Raw data
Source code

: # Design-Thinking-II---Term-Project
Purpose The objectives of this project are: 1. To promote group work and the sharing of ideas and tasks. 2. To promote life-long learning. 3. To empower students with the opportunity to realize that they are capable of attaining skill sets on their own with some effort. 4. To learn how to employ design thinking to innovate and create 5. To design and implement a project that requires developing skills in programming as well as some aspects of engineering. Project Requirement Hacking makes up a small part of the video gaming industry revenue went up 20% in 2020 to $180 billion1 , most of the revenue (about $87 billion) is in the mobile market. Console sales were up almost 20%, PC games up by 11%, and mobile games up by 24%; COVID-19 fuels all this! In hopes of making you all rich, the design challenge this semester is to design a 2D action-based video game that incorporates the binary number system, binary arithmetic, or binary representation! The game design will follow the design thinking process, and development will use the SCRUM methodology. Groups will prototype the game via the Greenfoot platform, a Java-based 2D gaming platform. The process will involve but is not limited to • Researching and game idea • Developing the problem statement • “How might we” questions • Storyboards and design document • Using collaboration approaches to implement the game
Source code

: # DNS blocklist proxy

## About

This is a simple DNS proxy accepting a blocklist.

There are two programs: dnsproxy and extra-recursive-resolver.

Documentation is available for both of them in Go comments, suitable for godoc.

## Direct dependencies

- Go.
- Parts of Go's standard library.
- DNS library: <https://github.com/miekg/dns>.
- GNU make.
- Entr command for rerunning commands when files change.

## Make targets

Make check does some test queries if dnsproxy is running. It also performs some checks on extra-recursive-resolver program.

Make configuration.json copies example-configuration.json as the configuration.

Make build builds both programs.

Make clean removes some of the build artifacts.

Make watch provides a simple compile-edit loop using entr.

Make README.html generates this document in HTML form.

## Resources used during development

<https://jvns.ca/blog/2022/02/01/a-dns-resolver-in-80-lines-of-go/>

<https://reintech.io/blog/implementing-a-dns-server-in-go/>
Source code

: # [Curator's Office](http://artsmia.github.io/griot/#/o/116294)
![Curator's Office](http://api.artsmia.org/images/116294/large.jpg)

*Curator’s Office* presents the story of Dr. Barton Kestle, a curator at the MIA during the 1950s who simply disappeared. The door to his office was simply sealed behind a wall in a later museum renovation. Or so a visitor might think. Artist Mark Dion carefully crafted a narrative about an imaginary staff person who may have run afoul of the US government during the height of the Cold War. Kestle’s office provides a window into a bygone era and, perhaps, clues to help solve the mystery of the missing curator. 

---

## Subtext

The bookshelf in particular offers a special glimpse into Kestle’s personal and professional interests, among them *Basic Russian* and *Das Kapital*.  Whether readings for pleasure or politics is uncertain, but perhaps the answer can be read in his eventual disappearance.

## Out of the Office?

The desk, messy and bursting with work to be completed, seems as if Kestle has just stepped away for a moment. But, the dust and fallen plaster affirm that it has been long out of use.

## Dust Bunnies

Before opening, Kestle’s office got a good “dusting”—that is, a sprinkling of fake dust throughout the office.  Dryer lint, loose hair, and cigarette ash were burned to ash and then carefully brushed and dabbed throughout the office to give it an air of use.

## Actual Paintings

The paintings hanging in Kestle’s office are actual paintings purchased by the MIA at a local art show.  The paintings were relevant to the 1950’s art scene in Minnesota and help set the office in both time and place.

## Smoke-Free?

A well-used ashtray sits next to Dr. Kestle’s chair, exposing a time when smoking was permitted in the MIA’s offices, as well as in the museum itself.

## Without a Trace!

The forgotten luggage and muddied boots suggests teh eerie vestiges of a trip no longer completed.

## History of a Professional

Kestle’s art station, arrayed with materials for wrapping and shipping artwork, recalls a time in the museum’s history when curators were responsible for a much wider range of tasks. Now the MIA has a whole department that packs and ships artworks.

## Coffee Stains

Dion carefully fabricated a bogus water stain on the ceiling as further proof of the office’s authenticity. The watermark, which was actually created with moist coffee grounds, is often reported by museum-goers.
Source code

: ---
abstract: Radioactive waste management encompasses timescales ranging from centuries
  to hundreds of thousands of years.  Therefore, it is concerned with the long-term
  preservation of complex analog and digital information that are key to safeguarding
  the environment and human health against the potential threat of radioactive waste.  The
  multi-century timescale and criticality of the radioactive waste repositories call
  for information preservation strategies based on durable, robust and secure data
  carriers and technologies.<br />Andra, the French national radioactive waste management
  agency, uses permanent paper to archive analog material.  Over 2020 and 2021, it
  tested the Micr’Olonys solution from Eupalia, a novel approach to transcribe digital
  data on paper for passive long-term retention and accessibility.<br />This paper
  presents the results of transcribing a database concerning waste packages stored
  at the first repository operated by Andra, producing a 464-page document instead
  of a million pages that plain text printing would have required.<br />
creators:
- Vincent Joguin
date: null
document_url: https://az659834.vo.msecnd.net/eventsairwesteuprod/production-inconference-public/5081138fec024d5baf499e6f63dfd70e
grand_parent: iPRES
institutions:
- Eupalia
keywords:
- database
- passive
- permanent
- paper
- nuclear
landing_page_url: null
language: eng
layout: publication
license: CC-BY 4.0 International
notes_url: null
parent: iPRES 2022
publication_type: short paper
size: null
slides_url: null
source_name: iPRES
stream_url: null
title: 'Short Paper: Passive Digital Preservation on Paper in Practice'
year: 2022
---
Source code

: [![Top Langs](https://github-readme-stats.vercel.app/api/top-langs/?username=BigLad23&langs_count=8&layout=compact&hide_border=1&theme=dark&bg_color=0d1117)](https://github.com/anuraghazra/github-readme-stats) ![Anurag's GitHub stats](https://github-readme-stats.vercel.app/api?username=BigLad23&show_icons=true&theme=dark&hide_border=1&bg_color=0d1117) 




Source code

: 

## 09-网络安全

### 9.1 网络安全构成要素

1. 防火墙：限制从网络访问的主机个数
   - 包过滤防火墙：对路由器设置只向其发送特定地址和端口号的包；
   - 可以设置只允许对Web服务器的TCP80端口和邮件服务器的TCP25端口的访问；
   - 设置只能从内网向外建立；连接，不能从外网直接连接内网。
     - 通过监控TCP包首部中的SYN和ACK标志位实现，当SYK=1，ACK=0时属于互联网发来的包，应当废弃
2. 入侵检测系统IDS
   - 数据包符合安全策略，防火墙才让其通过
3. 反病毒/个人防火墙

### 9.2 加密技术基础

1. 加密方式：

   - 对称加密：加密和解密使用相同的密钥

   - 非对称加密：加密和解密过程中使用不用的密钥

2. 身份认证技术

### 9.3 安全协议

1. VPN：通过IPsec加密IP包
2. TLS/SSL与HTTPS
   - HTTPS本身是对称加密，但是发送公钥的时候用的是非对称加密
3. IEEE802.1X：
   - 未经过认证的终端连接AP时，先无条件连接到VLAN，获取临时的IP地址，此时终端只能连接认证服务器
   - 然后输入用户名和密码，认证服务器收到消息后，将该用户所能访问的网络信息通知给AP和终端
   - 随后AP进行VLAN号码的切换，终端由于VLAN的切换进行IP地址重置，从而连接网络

Work item
The entire listing above should be returned exactly as written.

Solution for this problem
Source code

: # Design-Thinking-II---Term-Project
Purpose The objectives of this project are: 1. To promote group work and the sharing of ideas and tasks. 2. To promote life-long learning. 3. To empower students with the opportunity to realize that they are capable of attaining skill sets on their own with some effort. 4. To learn how to employ design thinking to innovate and create 5. To design and implement a project that requires developing skills in programming as well as some aspects of engineering. Project Requirement Hacking makes up a small part of the video gaming industry revenue went up 20% in 2020 to $180 billion1 , most of the revenue (about $87 billion) is in the mobile market. Console sales were up almost 20%, PC games up by 11%, and mobile games up by 24%; COVID-19 fuels all this! In hopes of making you all rich, the design challenge this semester is to design a 2D action-based video game that incorporates the binary number system, binary arithmetic, or binary representation! The game design will follow the design thinking process, and development will use the SCRUM methodology. Groups will prototype the game via the Greenfoot platform, a Java-based 2D gaming platform. The process will involve but is not limited to • Researching and game idea • Developing the problem statement • “How might we” questions • Storyboards and design document • Using collaboration approaches to implement the game
Source code

: # DNS blocklist proxy

## About

This is a simple DNS proxy accepting a blocklist.

There are two programs: dnsproxy and extra-recursive-resolver.

Documentation is available for both of them in Go comments, suitable for godoc.

## Direct dependencies

- Go.
- Parts of Go's standard library.
- DNS library: <https://github.com/miekg/dns>.
- GNU make.
- Entr command for rerunning commands when files change.

## Make targets

Make check does some test queries if dnsproxy is running. It also performs some checks on extra-recursive-resolver program.

Make configuration.json copies example-configuration.json as the configuration.

Make build builds both programs.

Make clean removes some of the build artifacts.

Make watch provides a simple compile-edit loop using entr.

Make README.html generates this document in HTML form.

## Resources used during development

<https://jvns.ca/blog/2022/02/01/a-dns-resolver-in-80-lines-of-go/>

<https://reintech.io/blog/implementing-a-dns-server-in-go/>
Source code

: # [Curator's Office](http://artsmia.github.io/griot/#/o/116294)
![Curator's Office](http://api.artsmia.org/images/116294/large.jpg)

*Curator’s Office* presents the story of Dr. Barton Kestle, a curator at the MIA during the 1950s who simply disappeared. The door to his office was simply sealed behind a wall in a later museum renovation. Or so a visitor might think. Artist Mark Dion carefully crafted a narrative about an imaginary staff person who may have run afoul of the US government during the height of the Cold War. Kestle’s office provides a window into a bygone era and, perhaps, clues to help solve the mystery of the missing curator. 

---

## Subtext

The bookshelf in particular offers a special glimpse into Kestle’s personal and professional interests, among them *Basic Russian* and *Das Kapital*.  Whether readings for pleasure or politics is uncertain, but perhaps the answer can be read in his eventual disappearance.

## Out of the Office?

The desk, messy and bursting with work to be completed, seems as if Kestle has just stepped away for a moment. But, the dust and fallen plaster affirm that it has been long out of use.

## Dust Bunnies

Before opening, Kestle’s office got a good “dusting”—that is, a sprinkling of fake dust throughout the office.  Dryer lint, loose hair, and cigarette ash were burned to ash and then carefully brushed and dabbed throughout the office to give it an air of use.

## Actual Paintings

The paintings hanging in Kestle’s office are actual paintings purchased by the MIA at a local art show.  The paintings were relevant to the 1950’s art scene in Minnesota and help set the office in both time and place.

## Smoke-Free?

A well-used ashtray sits next to Dr. Kestle’s chair, exposing a time when smoking was permitted in the MIA’s offices, as well as in the museum itself.

## Without a Trace!

The forgotten luggage and muddied boots suggests teh eerie vestiges of a trip no longer completed.

## History of a Professional

Kestle’s art station, arrayed with materials for wrapping and shipping artwork, recalls a time in the museum’s history when curators were responsible for a much wider range of tasks. Now the MIA has a whole department that packs and ships artworks.

## Coffee Stains

Dion carefully fabricated a bogus water stain on the ceiling as further proof of the office’s authenticity. The watermark, which was actually created with moist coffee grounds, is often reported by museum-goers.
Source code

: ---
abstract: Radioactive waste management encompasses timescales ranging from centuries
  to hundreds of thousands of years.  Therefore, it is concerned with the long-term
  preservation of complex analog and digital information that are key to safeguarding
  the environment and human health against the potential threat of radioactive waste.  The
  multi-century timescale and criticality of the radioactive waste repositories call
  for information preservation strategies based on durable, robust and secure data
  carriers and technologies.<br />Andra, the French national radioactive waste management
  agency, uses permanent paper to archive analog material.  Over 2020 and 2021, it
  tested the Micr’Olonys solution from Eupalia, a novel approach to transcribe digital
  data on paper for passive long-term retention and accessibility.<br />This paper
  presents the results of transcribing a database concerning waste packages stored
  at the first repository operated by Andra, producing a 464-page document instead
  of a million pages that plain text printing would have required.<br />
creators:
- Vincent Joguin
date: null
document_url: https://az659834.vo.msecnd.net/eventsairwesteuprod/production-inconference-public/5081138fec024d5baf499e6f63dfd70e
grand_parent: iPRES
institutions:
- Eupalia
keywords:
- database
- passive
- permanent
- paper
- nuclear
landing_page_url: null
language: eng
layout: publication
license: CC-BY 4.0 International
notes_url: null
parent: iPRES 2022
publication_type: short paper
size: null
slides_url: null
source_name: iPRES
stream_url: null
title: 'Short Paper: Passive Digital Preservation on Paper in Practice'
year: 2022
---
Source code

: [![Top Langs](https://github-readme-stats.vercel.app/api/top-langs/?username=BigLad23&langs_count=8&layout=compact&hide_border=1&theme=dark&bg_color=0d1117)](https://github.com/anuraghazra/github-readme-stats) ![Anurag's GitHub stats](https://github-readme-stats.vercel.app/api?username=BigLad23&show_icons=true&theme=dark&hide_border=1&bg_color=0d1117) 




Source code

: 

## 09-网络安全

### 9.1 网络安全构成要素

1. 防火墙：限制从网络访问的主机个数
   - 包过滤防火墙：对路由器设置只向其发送特定地址和端口号的包；
   - 可以设置只允许对Web服务器的TCP80端口和邮件服务器的TCP25端口的访问；
   - 设置只能从内网向外建立；连接，不能从外网直接连接内网。
     - 通过监控TCP包首部中的SYN和ACK标志位实现，当SYK=1，ACK=0时属于互联网发来的包，应当废弃
2. 入侵检测系统IDS
   - 数据包符合安全策略，防火墙才让其通过
3. 反病毒/个人防火墙

### 9.2 加密技术基础

1. 加密方式：

   - 对称加密：加密和解密使用相同的密钥

   - 非对称加密：加密和解密过程中使用不用的密钥

2. 身份认证技术

### 9.3 安全协议

1. VPN：通过IPsec加密IP包
2. TLS/SSL与HTTPS
   - HTTPS本身是对称加密，但是发送公钥的时候用的是非对称加密
3. IEEE802.1X：
   - 未经过认证的终端连接AP时，先无条件连接到VLAN，获取临时的IP地址，此时终端只能连接认证服务器
   - 然后输入用户名和密码，认证服务器收到消息后，将该用户所能访问的网络信息通知给AP和终端
   - 随后AP进行VLAN号码的切换，终端由于VLAN的切换进行IP地址重置，从而连接网络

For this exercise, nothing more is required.